Pria yang pernah berprofesi sebagai pekerja instalasi jaringan kabel itu, memilih ikhlas atas kejadian yang menimpanya. Ia berusaha tetap tegar meski sebagian anggota tubuhnya cedera karena terdampak ledakan bom. Ia membuang jauh-jauh rasa dendam dan benci terhadap pelakunya. Sebaliknya, ia justru menganggap kejadian itu sebagai takdir yang mau tak mau harus ia terima. “Jangan pernah membalas kekerasan dengan kekerasan,” pesan Sarbini dalam sebuah kegiatan AIDA di Bogor beberapa waktu lalu.

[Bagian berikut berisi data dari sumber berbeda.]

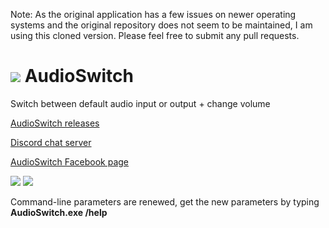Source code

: Note: As the original application has a few issues on newer operating systems and the original repository does not seem to be maintained, I am using this cloned version. Please feel free to submit any pull requests.



# ![](/gh-pages/AudioSwitchLogoSmall.png)  AudioSwitch

Switch between default audio input or output + change volume

[AudioSwitch releases](https://github.com/MisterY/AudioSwitch/releases)

[Discord chat server](https://discord.gg/mAyqAez)

[AudioSwitch Facebook page](https://www.facebook.com/AudioSwitchSoftware)

![](/gh-pages/output.png) ![](/gh-pages/input.png)

Command-line parameters are renewed, get the new parameters by typing **AudioSwitch.exe /help**


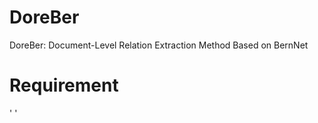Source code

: # DoreBer
DoreBer: Document-Level Relation Extraction Method Based on BernNet


# Requirement
'
<Hellow World>
'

Baca juga Ketabahan Ramdhani Di Balik Musibah Bom Kuningan
Dalam kesempatan tersebut, Sarbini mengaku ikhlas dan lapang dada menerima suratan takdir, menjadi korban aksi teror bom. Ia senantiasa mengajak orang lain untuk menjadi pribadi tangguh dengan tidak menyimpan dendam terhadap orang yang pernah berbuat salah. Sikap pendendam menurutnya, tidak akan pernah menyelesaikan masalah, justru bisa memperumit keadaan. “Seseorang yang senang menyimpan dendam, maka sama saja memperburuk keadaan dirinya sendiri dan menghambat terciptanya perdamaian,” tuturnya.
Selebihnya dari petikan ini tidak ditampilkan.